Too late: the hooks caught hold. Their bodies crashed together. Arms slammed into ribs, knocked the breath from his lungs. A hard collision, sending ripples of pain through his wounds. An embrace bulging with muscle, sharp with bone. There was no comfort in it, only panic-stricken euphoria, nauseating in its intensity. Air creaked through his throat. His chin grinded against fabric and dirty skin as he inhaled the smell of midday sweat. It was real, unbearably real, but he would only have this for a minute, then it would disappear. He had to crush it while it was his, destroy it with his own two hands before someone else beat him to it.
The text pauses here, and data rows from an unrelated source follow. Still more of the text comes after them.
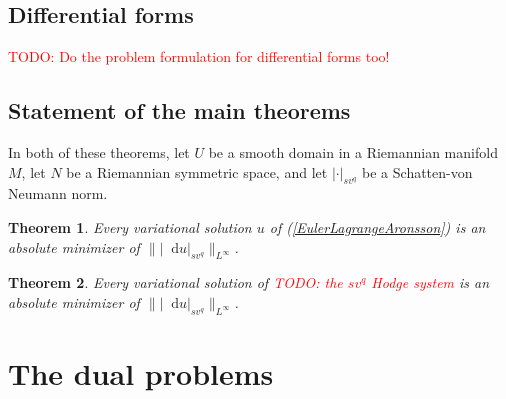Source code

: \documentclass[reqno,11pt]{amsart}
\newcommand*\dif{\mathop{}\!\mathrm{d}}
\newtheorem{mainthm}{Theorem}
\theoremstyle{definition}
\numberwithin{equation}{section}
\newcommand\todo[1]{\textcolor{red}{TODO: #1}}
\begin{document}
\subsection{Differential forms}
\todo{Do the problem formulation for differential forms too!}


\subsection{Statement of the main theorems}
In both of these theorems, let $U$ be a smooth domain in a Riemannian manifold $M$, let $N$ be a Riemannian symmetric space, and let $|\cdot|_{sv^q}$ be a Schatten-von Neumann norm.

\begin{mainthm}
Every variational solution $u$ of (\ref{EulerLagrangeAronsson}) is an absolute minimizer of $\||\dif u|_{sv^q}\|_{L^\infty}$.
\end{mainthm}

\begin{mainthm}
Every variational solution of \todo{the $sv^q$ Hodge system} is an absolute minimizer of $\||\dif u|_{sv^q}\|_{L^\infty}$.
\end{mainthm}


\section{The dual problems}
\end{document}
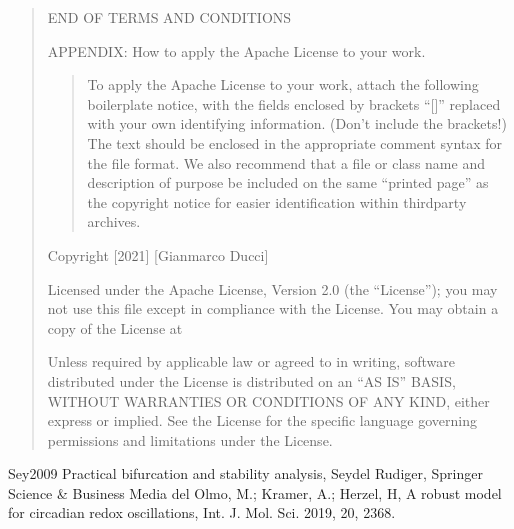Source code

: \documentclass[letterpaper,10pt,english,openany,oneside]{sphinxmanual}
\begin{document}
\begin{quote}
\begin{enumerate}
\end{enumerate}

END OF TERMS AND CONDITIONS

APPENDIX: How to apply the Apache License to your work.
\begin{quote}

To apply the Apache License to your work, attach the following
boilerplate notice, with the fields enclosed by brackets “{[}{]}”
replaced with your own identifying information. (Don’t include
the brackets!)  The text should be enclosed in the appropriate
comment syntax for the file format. We also recommend that a
file or class name and description of purpose be included on the
same “printed page” as the copyright notice for easier
identification within third\sphinxhyphen{}party archives.
\end{quote}

Copyright {[}2021{]} {[}Gianmarco Ducci{]}

Licensed under the Apache License, Version 2.0 (the “License”);
you may not use this file except in compliance with the License.
You may obtain a copy of the License at
\begin{quote}

\end{quote}

Unless required by applicable law or agreed to in writing, software
distributed under the License is distributed on an “AS IS” BASIS,
WITHOUT WARRANTIES OR CONDITIONS OF ANY KIND, either express or implied.
See the License for the specific language governing permissions and
limitations under the License.
\end{quote}

\begin{sphinxthebibliography}{Sey2009}
Practical bifurcation and stability analysis, Seydel Rudiger, Springer Science \& Business Media
del Olmo, M.; Kramer, A.; Herzel, H, A robust model for circadian redox oscillations, Int. J. Mol. Sci. 2019, 20, 2368.
\end{sphinxthebibliography}


\renewcommand{\indexname}{Python Module Index}
\begin{sphinxtheindex}
\let\bigletter\sphinxstyleindexlettergroup
\bigletter{.}
\item\relax{}
\end{sphinxtheindex}

\renewcommand{\indexname}{Index}
\printindex
\end{document}
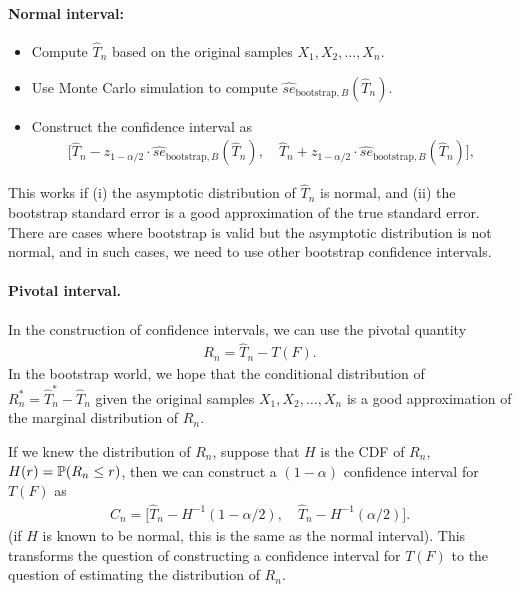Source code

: \documentclass[11pt,letterpaper]{article}
\numberwithin{assumption}{lecture}
\numberwithin{theorem}{lecture}
\numberwithin{proposition}{lecture}
\numberwithin{lemma}{lecture}
\numberwithin{claim}{lecture}
\numberwithin{corollary}{lecture}
\numberwithin{definition}{lecture}
\numberwithin{conjecture}{lecture}
\numberwithin{remark}{lecture}
\numberwithin{example}{lecture}
\numberwithin{equation}{lecture}
\begin{document}
\paragraph{Normal interval:}
\begin{itemize}
  \item Compute $\widehat{T}_n$ based on the original samples $X_1, X_2, \ldots, X_n$.
  \item Use Monte Carlo simulation to compute $\widehat{se}_{\mathrm{bootstrap}, B} (\widehat{T}_n)$.
  \item Construct the confidence interval as
  \begin{align*}
    \Big[\widehat{T}_n - z_{1 - \alpha/2} \cdot \widehat{se}_{\mathrm{bootstrap}, B} (\widehat{T}_n), \quad \widehat{T}_n + z_{1 - \alpha/2} \cdot \widehat{se}_{\mathrm{bootstrap}, B} (\widehat{T}_n)\Big],
  \end{align*}
\end{itemize}
This works if (i) the asymptotic distribution of $\widehat{T}_n$ is normal, and (ii) the bootstrap standard error is a good approximation of the true standard error. There are cases where bootstrap is valid but the asymptotic distribution is not normal, and in such cases, we need to use other bootstrap confidence intervals.

\paragraph{Pivotal interval.} In the construction of confidence intervals, we can use the pivotal quantity
\begin{align*}
  R_n = \widehat{T}_n - T(F).
\end{align*}
In the bootstrap world, we hope that the conditional distribution of $R_n^* = \widehat{T}_n^* - \widehat{T}_n$ given the original samples $X_1, X_2, \ldots, X_n$ is a good approximation of the marginal distribution of $R_n$.

If we knew the distribution of $R_n$, suppose that $H$ is the CDF of $R_n$, $H (r) = \Prob(R_n \leq r)$, then we can construct a $(1 - \alpha)$ confidence interval for $T(F)$ as
\begin{align*}
  C_n = \Big[\widehat{T}_n - H^{-1} (1 - \alpha/2), \quad \widehat{T}_n - H^{-1} (\alpha/2)\Big].
\end{align*}
(if $H$ is known to be normal, this is the same as the normal interval). This transforms the question of constructing a confidence interval for $T(F)$ to the question of estimating the distribution of $R_n$.
\end{document}
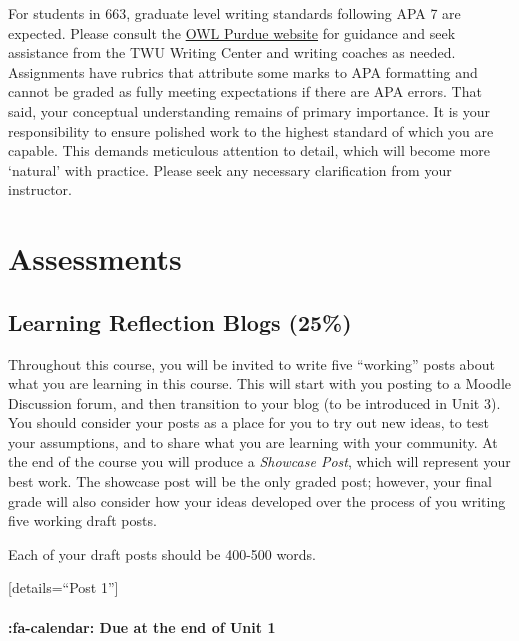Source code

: \documentclass[
]{book}
\begin{document}
For students in 663, graduate level writing standards following APA 7 are expected. Please consult the \href{https://owl.purdue.edu/owl/research_and_citation/apa_style/apa_style_introduction.html}{OWL Purdue website} for guidance and seek assistance from the TWU Writing Center and writing coaches as needed. Assignments have rubrics that attribute some marks to APA formatting and cannot be graded as fully meeting expectations if there are APA errors. That said, your conceptual understanding remains of primary importance. It is your responsibility to ensure polished work to the highest standard of which you are capable. This demands meticulous attention to detail, which will become more `natural' with practice. Please seek any necessary clarification from your instructor.

\hypertarget{assessments}{%
\chapter{Assessments}\label{assessments}}

\hypertarget{learning-reflection-blogs-25}{%
\section{Learning Reflection Blogs (25\%)}\label{learning-reflection-blogs-25}}

Throughout this course, you will be invited to write five ``working'' posts about what you are learning in this course. This will start with you posting to a Moodle Discussion forum, and then transition to your blog (to be introduced in Unit 3). You should consider your posts as a place for you to try out new ideas, to test your assumptions, and to share what you are learning with your community. At the end of the course you will produce a \emph{Showcase Post}, which will represent your best work. The showcase post will be the only graded post; however, your final grade will also consider how your ideas developed over the process of you writing five working draft posts.

Each of your draft posts should be 400-500 words.

{[}details=``Post 1''{]}

\hypertarget{fa-calendar-due-at-the-end-of-unit-1}{%
\subsubsection{:fa-calendar: Due at the end of Unit 1}\label{fa-calendar-due-at-the-end-of-unit-1}}
\end{document}
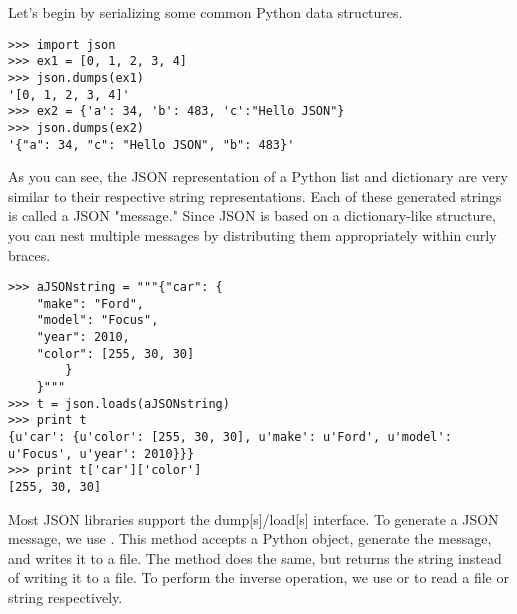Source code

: Let's begin by serializing some common Python data structures.
\begin{lstlisting}
>>> import json
>>> ex1 = [0, 1, 2, 3, 4]
>>> json.dumps(ex1)
'[0, 1, 2, 3, 4]'
>>> ex2 = {'a': 34, 'b': 483, 'c':"Hello JSON"}
>>> json.dumps(ex2)
'{"a": 34, "c": "Hello JSON", "b": 483}'
\end{lstlisting}
As you can see, the JSON representation of a Python list and dictionary are very similar to their respective string representations.
Each of these generated strings is called a JSON "message."
Since JSON is based on a dictionary-like structure, you can nest multiple messages by distributing them appropriately within curly braces.
\begin{lstlisting}
>>> aJSONstring = """{"car": {
    "make": "Ford",
    "model": "Focus",
    "year": 2010,
    "color": [255, 30, 30]
        }
    }"""
>>> t = json.loads(aJSONstring)
>>> print t
{u'car': {u'color': [255, 30, 30], u'make': u'Ford', u'model': u'Focus', u'year': 2010}}}
>>> print t['car']['color']
[255, 30, 30]
\end{lstlisting}

Most JSON libraries support the dump[s]/load[s] interface.
To generate a JSON message, we use . This method accepts a Python object, generate the message, and writes it to a file.
The method  does the same, but returns the string instead of writing it to a file.
To perform the inverse operation, we use  or  to read a file or string respectively.

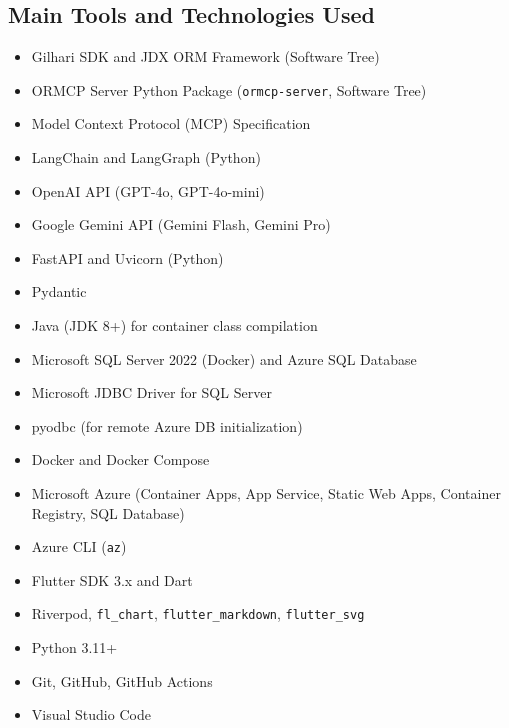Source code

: \documentclass{book}
\begin{document}
\begin{appendices}
\chapter{Main Tools and Technologies Used}
\begin{itemize}
\item Gilhari SDK and JDX ORM Framework (Software Tree)
\item ORMCP Server Python Package (\texttt{ormcp-server}, Software Tree)
\item Model Context Protocol (MCP) Specification
\item LangChain and LangGraph (Python)
\item OpenAI API (GPT-4o, GPT-4o-mini)
\item Google Gemini API (Gemini Flash, Gemini Pro)
\item FastAPI and Uvicorn (Python)
\item Pydantic
\item Java (JDK 8+) for container class compilation
\item Microsoft SQL Server 2022 (Docker) and Azure SQL Database
\item Microsoft JDBC Driver for SQL Server
\item pyodbc (for remote Azure DB initialization)
\item Docker and Docker Compose
\item Microsoft Azure (Container Apps, App Service, Static Web Apps, Container Registry, SQL Database)
\item Azure CLI (\texttt{az})
\item Flutter SDK 3.x and Dart
\item Riverpod, \texttt{fl\_chart}, \texttt{flutter\_markdown}, \texttt{flutter\_svg}
\item Python 3.11+
\item Git, GitHub, GitHub Actions
\item Visual Studio Code
\end{itemize}

\end{appendices}
\end{document}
Gripping the skull of the man in his arms, his fingers trembled with the memory of twisting Gates' neck. His most horrendous sin, and yet far from the only one that would banish him from this mirage of a Paradise. But then the man moved, and he felt hot breath on his face, and something else was happening: a seeking of lips, a bristle of beards, a wet slipping and the impact of teeth. The echo of a lost time, the creak of a headboard, of legs caught in a snarl of sheets and the stifled giggles of a whole world opening up in the secrecy of a nobleman’s darkened bedroom.
Thomas!
Salt filled his eyes, welled over. He clung to the living ghost, a mixture of rapture and despair rending his hull. This reunion would end in ashes, he knew, as the tears ran down his cheeks and mingled with the dust on Tomas’ shoulder. I’m salting his earth, came the wail from the depths of his soul. From the sea I have come, a destroyer, to lay waste to all he has built.